Saturday, July 28, 2018

Anishinaabek Artist, Maria Hupfield, includes Debbie Reese on JINGLE DRESS

In 2015, artist and author, Julie Flett (she's Cree-Metis) created art that featured me, reading to children. That particular artwork was for Teaching Tolerance magazine. I experienced a range of emotions when she told me what she wanted to do. I was ecstatic, because, well.... Julie Flett's art and books are absolutely outstanding! That she chose to honor me--for the work that I do in children's literature--was overwhelming, in a good way.

Earlier this week, I learned that Maria Hupfield, a member of the Anishinaabek Nation from Wasauksing First Nation in Ontario, Canada, recognized my work in her art, too.
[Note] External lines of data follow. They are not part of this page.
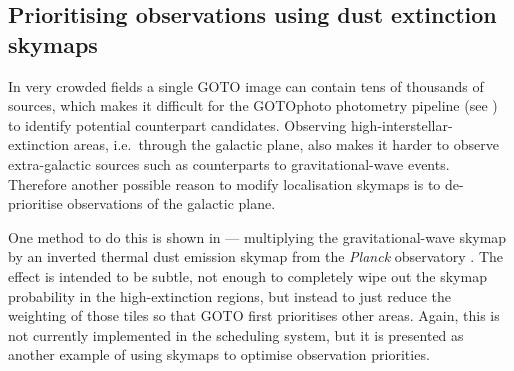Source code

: \subsection{Prioritising observations using dust extinction skymaps}
\label{sec:extinction_skymaps}
\begin{colsection}

In very crowded fields a single GOTO image can contain tens of thousands of sources, which makes it difficult for the GOTOphoto photometry pipeline (see ) to identify potential counterpart candidates. Observing high-interstellar-extinction areas, i.e.\ through the galactic plane, also makes it harder to observe extra-galactic sources such as counterparts to gravitational-wave events. Therefore another possible reason to modify localisation skymaps is to de-prioritise observations of the galactic plane.

One method to do this is shown in  --- multiplying the gravitational-wave skymap by an inverted thermal dust emission skymap from the \textit{Planck} observatory \citep{Planck_dust}. The effect is intended to be subtle, not enough to completely wipe out the skymap probability in the high-extinction regions, but instead to just reduce the weighting of those tiles so that GOTO first prioritises other areas. Again, this is not currently implemented in the scheduling system, but it is presented as another example of using skymaps to optimise observation priorities.


\end{colsection}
Here it is:

See my name, there? On the right edge, see Marcie Rendon's name, too? If you've not read Marcie's Murder on the Red River yet, or her short story, Worry and Wonder, get on it! Marcie's writing is terrific! That photo was taken by Katherine Rose Sabo, a teacher who saw the dress recently in the National Museum of the American Indian, in New York City (Sabo reads AICL).

Here is Hupfield's statement about Jingle Dress:
The work Jingle Dress is a quiet act of cultural empowerment, modeled after the contemporary Native American woman’s healing and dance regalia of the same name, which consists of numerous metal jingles adorning its surface. Made from regular blue lined note paper, the jingles on this artwork carry the names of over 500 Indigenous authors from North America. Each jingle represents one voice; collectively they make visible the written contributions of Native Americans. The stillness and contemplation of this work comments on the dichotomy that exists between the value of objects and knowledge.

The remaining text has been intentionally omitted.